Lourd Didn’t Want To Watch ‘Star Wars’ As A Kid
So many children across multiple generations can fondly recall their earliest memories of watching Star Wars, but baby Lourd was not having it. Lourd recalls:
My mom used to love to tell people that every time she tried to put it on, I would cover my ears and yell, "It’s too loud, Mommy! Turn it off!" - or fearfully question, "Is that lady in the TV you?"

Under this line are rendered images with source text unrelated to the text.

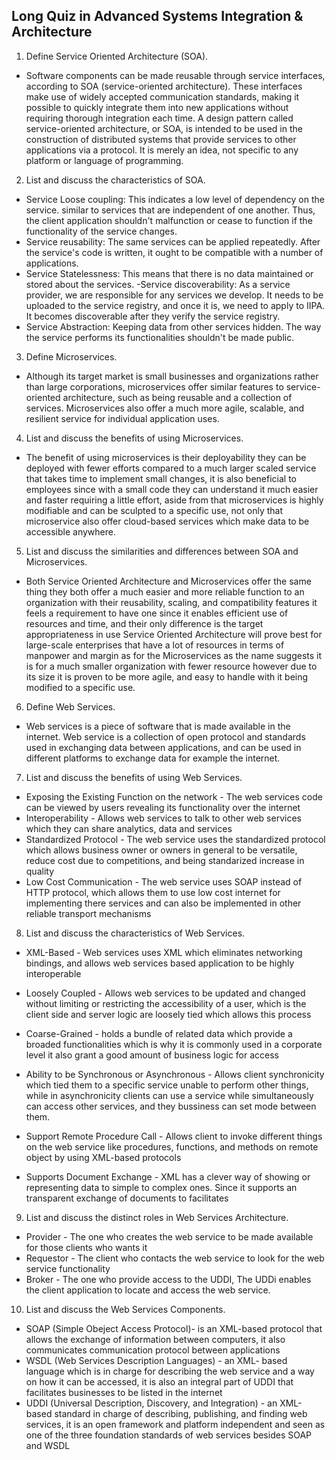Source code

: ## Long Quiz in Advanced Systems Integration & Architecture
1.	Define Service Oriented Architecture (SOA).
-	Software components can be made reusable through service interfaces, according to SOA (service-oriented architecture). These interfaces make use of widely accepted communication standards, making it possible to quickly integrate them into new applications without requiring thorough integration each time.
A design pattern called service-oriented architecture, or SOA, is intended to be used in the construction of distributed systems that provide services to other applications via a protocol. It is merely an idea, not specific to any platform or language of programming.
2.	List and discuss the characteristics of SOA.
- Service Loose coupling: This indicates a low level of dependency on the service. similar to services that are independent of one another. Thus, the client application shouldn't malfunction or cease to function if the functionality of the service changes.
- Service reusability: The same services can be applied repeatedly. After the service's code is written, it ought to be compatible with a number of applications.
- Service Statelessness: This means that there is no data maintained or stored about the services.
-Service discoverability: As a service provider, we are responsible for any services we develop. It needs to be uploaded to the service registry, and once it is, we need to apply to IIPA. It becomes discoverable after they verify the service registry.
- Service Abstraction: Keeping data from other services hidden. The way the service performs its functionalities shouldn't be made public.

3.	Define Microservices.
-	Although its target market is small businesses and organizations rather than large corporations, microservices offer similar features to service-oriented architecture, such as being reusable and a collection of services. Microservices also offer a much more agile, scalable, and resilient service for individual application uses.

4.	List and discuss the benefits of using Microservices.
-	The benefit of using microservices is their deployability they can be deployed with fewer efforts compared to a much larger scaled service that takes time to implement small changes, it is also beneficial to employees since with a small code they can understand it much easier and faster requiring a little effort, aside from that microservices is highly modifiable and can be sculpted to a specific use, not only that microservice also offer cloud-based services which make data to be accessible anywhere.

5.	List and discuss the similarities and differences between SOA and Microservices.
-	Both Service Oriented Architecture and Microservices offer the same thing they both offer a much easier and more reliable function to an organization with their reusability, scaling, and compatibility features it feels a requirement to have one since it enables efficient use of resources and time, and their only difference is the target appropriateness in use Service Oriented Architecture will prove best for large-scale enterprises that have a lot of resources in terms of manpower and margin as for the Microservices as the name suggests it is for a much smaller organization with fewer resource however due to its size it is proven to be more agile, and easy to handle with it being modified to a specific use.

6.	Define Web Services.
-	Web services is a piece of software that is made available in the internet. Web service is a collection of open protocol and standards used in exchanging data between applications, and can be used in different platforms to exchange data for example the internet.

7.	List and discuss the benefits of using Web Services.
-	Exposing the Existing Function on the network - The web services code can be viewed by users revealing its functionality over the internet
-	Interoperability - Allows web services to talk to other web services which they can share analytics, data and services
-	Standardized Protocol - The web service uses the standardized protocol which allows business owner or owners in general to be versatile, reduce cost due to competitions, and being standarized increase in quality
-	Low Cost Communication - The web service uses SOAP instead of HTTP protocol, which allows them to use low cost internet for implementing there services and can also be implemented in other reliable transport mechanisms 

8.	List and discuss the characteristics of Web Services.
-	XML-Based - Web services uses XML which eliminates networking bindings, and allows web services based application to be highly interoperable

-	Loosely Coupled - Allows web services to be updated and changed without limiting or restricting the accessibility of a user, which is the client side and server logic are loosely tied which allows this process
-	Coarse-Grained - holds a bundle of related data which provide a broaded functionalities which is why it is commonly used in a corporate level it also grant a good amount of business logic  for access
-	Ability to be Synchronous or Asynchronous - Allows client synchronicity which tied them to a specific service unable to perform other things, while in asynchronicity clients can use a service while simultaneously can access other services, and they bussiness can set mode between them.
-	Support Remote Procedure Call - Allows client to invoke different things on the web service like procedures, functions, and methods on remote object by using XML-based protocols
-	Supports Document Exchange - XML has a clever way of showing or representing data to simple to complex ones. Since it supports an transparent exchange of documents to facilitates  

9.	List and discuss the distinct roles in Web Services Architecture.
-	Provider - The one who creates the web service to be made available for those clients who wants it
-	Requestor - The client who contacts the web service to look for the web service functionality
-	Broker - The one who provide access to the UDDI, The UDDi enables the client application to locate and access the web service.

10.	List and discuss the Web Services Components.
-	SOAP (Simple Obeject Access Protocol)- is an XML-based protocol that allows the exchange of information between computers, it also communicates communication protocol between applications
-	WSDL (Web Services Description Languages) -  an XML- based language which is in charge for describing the web service and a way on how it can be accessed, it is also an integral part of UDDI that facilitates businesses to be listed in the internet
-	UDDI (Universal Description, Discovery, and Integration) - an XML-based standard in charge of describing, publishing, and finding web services, it is an open framework and platform independent and seen as one of the three foundation standards of web services besides SOAP and WSDL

Lourd's objection at the time wasn't some philosophical opposition to the property that helped launch, then came to overly define, her mother's Hollywood arc - it was just a really, really loud movie.
Bryan Lourd Was The 'Stable' Parent; Fisher Was The 'Fun' One
Lourd’s parents provided wildly different home experiences. Her father is Bryan Lourd, co-chairman of the Hollywood mega-firm Creative Artists Agency. She described their home life together as stable and routine-oriented, saying, “He gets home at the same time every day, and we eat dinner together, we do homework together, we watch Extreme Makeover: Home Edition and cry, and then go to sleep.”
Life with Fisher was vastly different. Lourd’s American Horror Story castmate Sarah Paulson briefly stayed with Fisher when she first arrived in Los Angeles when Lourd was 10 years old. Paulson describes their home life as “living in treehouse, a fairyland.”
At Mom’s it was like "Let’s put Christmas lights in the palm trees at 2 am!" Do you remember when Sharper Image was 24 hours?... We went there all the time, 1 am or 3 am, just picking up little trinkets as if that was what you do!
Pretty much your average, ordinary, humdrum childhood. With the occasional spur-of-the-moment 3 am run for high-end electronics.